In 1707, the Kingdom of England and the Kingdom of Scotland are united into a single kingdom: the Kingdom of Great Britain. Upon that union, each House of the Parliament of Ireland passes a congratulatory address to Queen Anne, praying her: “May God put it in your royal heart to add greater strength and lustre to your crown, by a still more comprehensive Union.” The Irish Parliament is both before then subject to certain restrictions that made it subordinate to the Parliament of England and after then, to the Parliament of Great Britain; however, Ireland gains effective legislative independence from Great Britain through the Constitution of 1782.
By this time access to institutional power in Ireland is restricted to a small minority: the Anglo-Irish of the Protestant Ascendancy. Frustration at the lack of reform among the Catholic majority eventually leads, along with other reasons, to a rebellion in 1798, involving a French invasion of Ireland and the seeking of complete independence from Great Britain. This rebellion is crushed with much bloodshed, and the motion for union is motivated at least in part by the belief that the union will alleviate the political rancour that led to the rebellion. The rebellion is felt to have been exacerbated as much by brutally reactionary loyalists as by United Irishmen (anti-unionists).
Furthermore, Catholic emancipation is being discussed in Great Britain, and fears that a newly enfranchised Catholic majority will drastically change the character of the Irish government and parliament also contributes to a desire from London to merge the Parliaments.
According to historian James Stafford, an Enlightenment critique of Empire in Ireland lays the intellectual foundations for the Acts of Union. He writes that Enlightenment thinkers connected “the exclusion of the Irish Kingdom from free participation in imperial and European trade with the exclusion of its Catholic subjects, under the terms of the ‘Penal Laws’, from the benefits of property and political representation.” These critiques are used to justify a parliamentary union between Britain and Ireland.

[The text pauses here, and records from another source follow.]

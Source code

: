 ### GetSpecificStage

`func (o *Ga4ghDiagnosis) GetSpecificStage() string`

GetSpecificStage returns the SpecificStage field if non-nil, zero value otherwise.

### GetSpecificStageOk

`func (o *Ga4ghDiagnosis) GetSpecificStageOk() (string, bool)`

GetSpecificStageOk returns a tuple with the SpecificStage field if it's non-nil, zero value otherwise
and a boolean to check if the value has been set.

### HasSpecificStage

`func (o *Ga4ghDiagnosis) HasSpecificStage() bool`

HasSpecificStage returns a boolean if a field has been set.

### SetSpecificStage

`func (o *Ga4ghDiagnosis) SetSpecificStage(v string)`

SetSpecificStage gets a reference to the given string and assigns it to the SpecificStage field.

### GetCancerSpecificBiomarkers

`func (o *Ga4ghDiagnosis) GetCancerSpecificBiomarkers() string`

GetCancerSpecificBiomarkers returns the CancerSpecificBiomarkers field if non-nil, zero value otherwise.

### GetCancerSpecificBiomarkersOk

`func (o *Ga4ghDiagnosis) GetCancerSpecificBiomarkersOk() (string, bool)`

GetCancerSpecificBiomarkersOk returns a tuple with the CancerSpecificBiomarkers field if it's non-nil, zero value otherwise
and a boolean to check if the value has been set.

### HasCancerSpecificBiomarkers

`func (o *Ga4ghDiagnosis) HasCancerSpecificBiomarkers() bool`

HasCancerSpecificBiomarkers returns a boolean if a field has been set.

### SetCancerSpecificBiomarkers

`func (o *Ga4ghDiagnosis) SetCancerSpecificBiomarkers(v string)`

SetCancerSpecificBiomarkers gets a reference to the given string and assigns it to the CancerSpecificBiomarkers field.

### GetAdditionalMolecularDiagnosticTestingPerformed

Complementary acts are enacted by the Parliament of Great Britain and the Parliament of Ireland.
The Parliament of Ireland gains a large measure of legislative independence under the Constitution of 1782. Many members of the Irish Parliament jealously guard that autonomy (notably Henry Grattan), and a motion for union is legally rejected in 1799. Only Anglicans are permitted to become members of the Parliament of Ireland though the great majority of the Irish population are Roman Catholic, with many Presbyterians in Ulster. Under the Roman Catholic Relief Act 1793, Roman Catholics regain the right to vote if they own or rent property worth £2 annually. Wealthy Catholics are strongly in favour of union in the hope for rapid religious emancipation and the right to sit as MPs, which only comes to pass under the Roman Catholic Relief Act 1829.
From the perspective of Great Britain’s elites, the union is desirable because of the uncertainty that follows the French Revolution of 1789 and the Irish Rebellion of 1798. If Ireland adopts Catholic emancipation willingly or not, a Roman Catholic Parliament could break away from Britain and ally with the French, but the same measure within the United Kingdom would exclude that possibility. Also, in creating a regency during King George III‘s “madness”, the Irish and British Parliaments give the Prince Regent different powers. These considerations lead Great Britain to decide to attempt the merger of both kingdoms and Parliaments.
The final passage of the Act in the Irish House of Commons turns on an about 16% relative majority, garnering 58% of the votes, and similar in the Irish House of Lords, in part per contemporary accounts through bribery with the awarding of peerages and honours to critics to get votes. The first attempt is defeated in the Irish House of Commons by 109 votes to 104, but the second vote in 1800 passes by 158 to 115.